*WHAT YOU HAVE TO DO*.
A complete answer lists every line of the entries below where the string "找书都好使" appears.
*** INPUT Section Begins ***
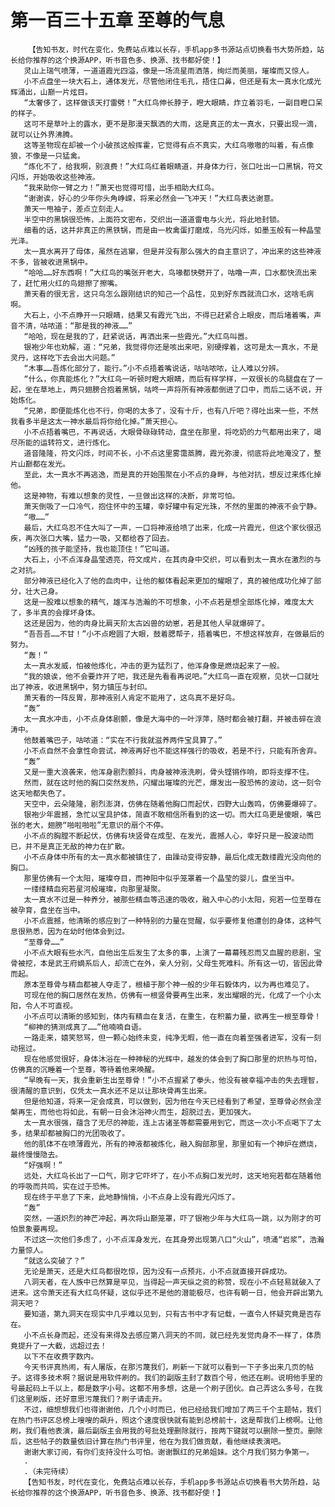 # 第一百三十五章 至尊的气息
        【告知书友，时代在变化，免费站点难以长存，手机app多书源站点切换看书大势所趋，站长给你推荐的这个换源APP，听书音色多、换源、找书都好使！】
       灵山上瑞气喷薄，一道道霞光四溢，像是一场流星雨洒落，绚烂而美丽，璀璨而又惊人。
       小不点盘坐一块大石上，通体发光，尽管他闭住毛孔，捂住口鼻，但还是有太一真水化成光辉涌出，山巅一片炫目。
       “太奢侈了，这样做该天打雷劈！”大红鸟伸长脖子，瞪大眼睛，炸立着羽毛，一副目瞪口呆的样子。
       这可不是草叶上的露水，更不是那漫天飘洒的大雨，这是真正的太一真水，只要出现一滴，就可以让外界沸腾。
       这等圣物现在却被一个小破孩这般挥霍，它觉得有点不真实，大红鸟嗷嗷的叫着，有点像狼，不像是一只猛禽。
       “炼化不了，给我啊，别浪费！”大红鸟红着眼睛道，并身体力行，张口吐出一口黑锅，符文闪烁，开始吸收这些神液。
       “我来助你一臂之力！”萧天也觉得可惜，出手相助大红鸟。
       “谢谢诶，好心的少年你头角峥嵘，将来必然会一飞冲天！”大红鸟表达谢意。
       萧天一甩袖子，差点立刻走人。
       半空中的黑锅很恐怖，上面符文密布，交织出一道道雷电与火光，将此地封锁。
       细看的话，这并非真正的黑铁锅，而是由一枚禽蛋打磨成，乌光闪烁，如墨玉般有一种晶莹光泽。
       太一真水离开了母体，虽然在逃窜，但是并没有那么强大的自主意识了，冲出来的这些神液不多，皆被收进黑锅中。
       “哈哈……好东西啊！”大红鸟的嘴张开老大，鸟喙都快劈开了，咕噜一声，口水都快流出来了，赶忙用火红的鸟翅擦了擦嘴。
       萧天看的很无言，这只鸟怎么跟刚结识的知己一个品性，见到好东西就流口水，这啥毛病啊。
       大石上，小不点睁开一只眼睛，结果又有霞光飞出，不得已赶紧合上眼皮，而后堵着嘴，声音不清，咕哝道：“那是我的神液……”
       “哈哈，现在是我的了，赶紧说话，再洒出来一些霞光。”大红鸟叫嚣。
       银袍少年也劝解，道：“兄弟，我觉得你还是咳出来吧，别硬撑着，这可是太一真水，不是灵丹，这样吃下去会出大问题。”
       “木事……吾炼化部分了，能行。”小不点捂着嘴说话，咕咕哝哝，让人难以分辨。
       “什么，你真能炼化？”大红鸟一听顿时瞪大眼睛，而后有样学样，一双很长的鸟腿盘在了一起，坐在草地上，两只翅膀合抱着黑锅，咕咚一声将所有神液都倒进了口中，而后二话不说，开始炼化。
       “兄弟，即便能炼化也不行，你喝的太多了，没有十斤，也有八斤吧？得吐出来一些，不然我看多半是这太一神水最后将你给化掉。”萧天担心。
       小不点捂着嘴巴，不再说话，大眼骨碌碌转动，盘坐在那里，将吃奶的力气都用出来了，竭尽所能的运转符文，进行炼化。
       道音隆隆，符文闪烁，时间不长，小不点这里雾霭蒸腾，霞光弥漫，彻底将此地淹没了，整片山巅都在发光。
       至此，太一真水不再逃逸，而是真的开始围聚在小不点的身畔，与他对抗，想反过来炼化掉他。
       这是神物，有难以想象的灵性，一旦做出这样的决断，非常可怕。
       萧天倒吸了一口冷气，抱住怀中的玉罐，幸好罐中有定光珠，不然的里面的神液不会宁静。
       “嗷……”
       最后，大红鸟忍不住大叫了一声，一口将神液给喷了出来，化成一片霞光，但这个家伙很迅疾，再次张口大嘴，猛力一吸，又都给吞了回去。
       “凶残的孩子能坚持，我也能顶住！”它叫道。
       大石上，小不点浑身晶莹透亮，符文成片，在其肉身中交织，可以看到太一真水在激烈的与之对抗。
       部分神液已经化入了他的血肉中，让他的躯体看起来更加的耀眼了，真的被他成功化掉了部分，壮大己身。
       这是一股难以想象的精气，雄浑与浩瀚的不可想象，小不点若是想全部炼化掉，难度太大了，多半真的会撑坏身体。
       这还是因为，他的肉身比肩天阶太古凶兽的幼崽，若是其他人早就爆碎了。
       “吾吾吾……不甘！”小不点瞪圆了大眼，鼓着腮帮子，捂着嘴巴，不想这样放弃，在做最后的努力。
       “轰！”
       太一真水发威，怕被他炼化，冲击的更为猛烈了，他浑身像是燃烧起来了一般。
       “我的娘诶，他不会要炸开了吧，我还是先看看再说吧。”大红鸟一直在观察，见状一口就吐出了神液，收进黑锅中，努力镇压与封印。
       萧天看的一阵反胃，那神液别人肯定不能用了，这鸟真不是好鸟。
       “轰”
       太一真水冲击，小不点身体剧颤，像是大海中的一叶浮萍，随时都会被打翻，并被击碎在浪涛中。
       他鼓着嘴巴子，咕哝道：“实在不行我就滋养两件宝具算了。”
       小不点自然不会拿性命尝试，神液再好也不能这样强行的吸收，若是不行，只能有所舍弃。
       “轰”
       又是一重大浪袭来，他浑身剧烈颤抖，肉身被神液洗刷，骨头铿锵作响，即将支撑不住。
       然而，就在这时他的胸口突然发热，闪耀出璀璨的光芒，爆发出一股恐怖的波动，这一刻令这天地都失色了。
       天空中，云朵隆隆，剧烈澎湃，仿佛在随着他胸口而起伏，四野大山轰鸣，仿佛要爆碎了。
       银袍少年震撼，急忙以宝具护体，简直不敢相信所看到的这一切。而大红鸟更是傻眼，嘴巴张的老大，翅膀“啪啦啪啦”无意识的扇个不停。
       小不点的胸膛不断起伏，仿佛有块竖骨在成型、在发光，震撼人心，幸好只是一股波动而已，并不是真正无敌的神力在扩散。
       小不点身体中所有的太一真水都被镇住了，由躁动变得安静，最后化成无数缕霞光没向他的胸口。
       那里仿佛有一个太阳，璀璨夺目，而神阳中似乎笼罩着一个晶莹的婴儿，盘坐当中。
       一缕缕精血宛若星河般璀璨，向那里凝聚。
       太一真水不过是一种养分，被那些精血等迅速的吸收，融入中心的小太阳，宛若一位至尊在被孕育，盘坐在当中。
       小不点震撼，他清晰的感应到了一种特别的力量在觉醒，似乎要修复他遭创的身体，这种气息很熟悉，因为在幼时他体会到过。
       “至尊骨……”
       小不点大眼有些水汽，自他出生后发生了太多的事，上演了一幕幕残忍而又血腥的悲剧，宝骨被挖，本是武王府嫡系后人，却流亡在外，亲人分别，父母生死难料。所有这一切，皆因此骨而起。
       原本至尊骨与精血都被人夺走了，根植于那个神一般的少年石毅体内，以为再也难见了。
       可现在他的胸口居然在发热，仿佛有一根竖骨要再生出来，发出耀眼的光，化成了一个小太阳，令人不可直视。
       小不点可以清晰的感知到，体内有精血在复活，在重生，在积蓄力量，欲再生一根至尊骨！
       “柳神的猜测成真了……”他喃喃自语。
       一路走来，嬉笑怒骂，但一颗心始终未变，纯净无暇，他一直在向着至强者进军，没有一刻动摇过。
       现在他感觉很好，身体沐浴在一种神秘的光辉中，越发的体会到了胸口那里的炽热与可怕，仿佛真的沉睡着一个至尊，等待着他来唤醒。
       “早晚有一天，我会重新生出至尊骨！”小不点握紧了拳头，他没有被幸福冲击的失去理智，很清醒的意识到，仅凭太一真水还不足以让那块骨再生出来。
       但是他知道，将来一定会成真，可以做到，因为他在今天已经看到了希望，至尊骨必然会涅槃再生，而他也将如此，有朝一日会沐浴神火而生，超脱过去，更加强大。
       太一真水很强，蕴含了无尽的神能，连上古诸圣等都需要用到它，而这一次小不点喝下了太多，结果却都被胸口的光团吸收了。
       他的肌体不在喷薄霞光，所有的神液都被炼化，融入胸部那里，那里如有一个神炉在燃烧，最终慢慢隐去。
       “好强啊！”
       远处，大红鸟长出了一口气，刚才它吓坏了，在小不点胸口发光时，这天地宛若都在随着他的呼吸而共鸣，实在过于恐怖。
       现在终于平息了下来，此地静悄悄，小不点身上没有霞光闪烁了。
       “轰”
       突然，一道炽烈的神芒冲起，再次将山巅笼罩，吓了银袍少年与大红鸟一跳，以为刚才的可怕景象要再现。
       不过这一次他们多虑了，小不点浑身发光，在其身旁出现第八口“火山”，喷涌“岩浆”，浩瀚力量惊人。
       “就这么突破了？”
       无论是萧天，还是大红鸟都很吃惊，因为没有一点预兆，小不点就直接开辟成功。
       八洞天者，在人族中已然算是罕见，当得起一声天纵之资的称赞，现在小不点轻易就破入了进来。这令萧天还有大红鸟怀疑，这似乎还不是他的潜能极尽，也许有朝一日，他会开辟出第九洞天吧？
       要知道，第九洞天在现实中几乎难以见到，只有古书中才有记载，一直令人怀疑究竟是否存在。
       小不点长身而起，还没有来得及去感应第八洞天的不同，就已经先发觉肉身不一样了，体质竟提升了一大截，远超过去！
       以下不在收费字数内。
       今天书评真热闹，有人屠版，在那污蔑我们，刷新一下就可以看到一下子多出来几页的帖子。这得多技术啊？据说是用软件刷的。我们的副版主封了数百个号，他还在刷。说明他手里的号最起码上千以上，都是数字小号。这都不用多想，这是一个刷子团伙。自己弄这么多号，在我们这里刷版，还好意思污蔑我们？刷子请走开。
       不过，细想想我们也得谢谢他，几个小时而已，他已经给我们增加了两三千个主题帖，我们在热门书评区总榜上嗖嗖的飙升，照这个速度很快就有能到总榜前十，这是帮我们上榜啊。让他刷，我们看他表演，最后副版主会用我的号批处理删除就行，按两下键就可以删除一整页。删除后，这些帖子的数量依旧计算在热门书评里，他在为我们做贡献，看他继续表演吧。
       谢谢大家订阅，有你们支持没什么可怕。谢谢飘红的兄弟姐妹。这个月我们努力争第一。
       .
       .（未完待续）
       【告知书友，时代在变化，免费站点难以长存，手机app多书源站点切换看书大势所趋，站长给你推荐的这个换源APP，听书音色多、换源、找书都好使！】
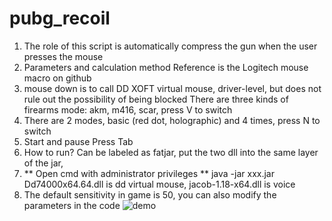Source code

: # pubg_recoil

1. The role of this script is automatically compress the gun when the user presses the mouse
2. Parameters and calculation method Reference is the Logitech mouse macro on github
3. mouse down is to call DD XOFT virtual mouse, driver-level, but does not rule out the possibility of being blocked
There are three kinds of firearms mode: akm, m416, scar, press V to switch
5. There are 2 modes, basic (red dot, holographic) and 4 times, press N to switch
6. Start and pause Press Tab
7. How to run? Can be labeled as fatjar, put the two dll into the same layer of the jar, 
8. ** Open cmd with administrator privileges ** java -jar xxx.jar
Dd74000x64.64.dll is dd virtual mouse, jacob-1.18-x64.dll is voice
9. The default sensitivity in game is 50, you can also modify the parameters in the code
![demo](ab.gif)
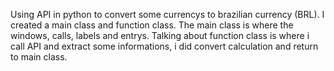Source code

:Using API in python to convert some currencys to brazilian currency (BRL). I created a main class and function class. The main class is where the windows, calls, labels and entrys. Talking about function class is where i call API and extract some informations,
i did convert calculation and return to main class. 
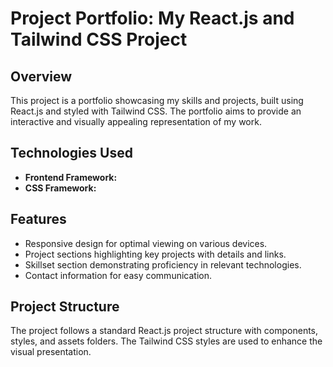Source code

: # Project Portfolio: My React.js and Tailwind CSS Project

## Overview

This project is a portfolio showcasing my skills and projects, built using React.js and styled with Tailwind CSS. The portfolio aims to provide an interactive and visually appealing representation of my work.

## Technologies Used

- **Frontend Framework:** 
- **CSS Framework:** 

## Features

- Responsive design for optimal viewing on various devices.
- Project sections highlighting key projects with details and links.
- Skillset section demonstrating proficiency in relevant technologies.
- Contact information for easy communication.

## Project Structure

The project follows a standard React.js project structure with components, styles, and assets folders. The Tailwind CSS styles are used to enhance the visual presentation.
*** INPUT Section Ends ***
*RESPONSE*.
        【告知书友，时代在变化，免费站点难以长存，手机app多书源站点切换看书大势所趋，站长给你推荐的这个换源APP，听书音色多、换源、找书都好使！】
       【告知书友，时代在变化，免费站点难以长存，手机app多书源站点切换看书大势所趋，站长给你推荐的这个换源APP，听书音色多、换源、找书都好使！】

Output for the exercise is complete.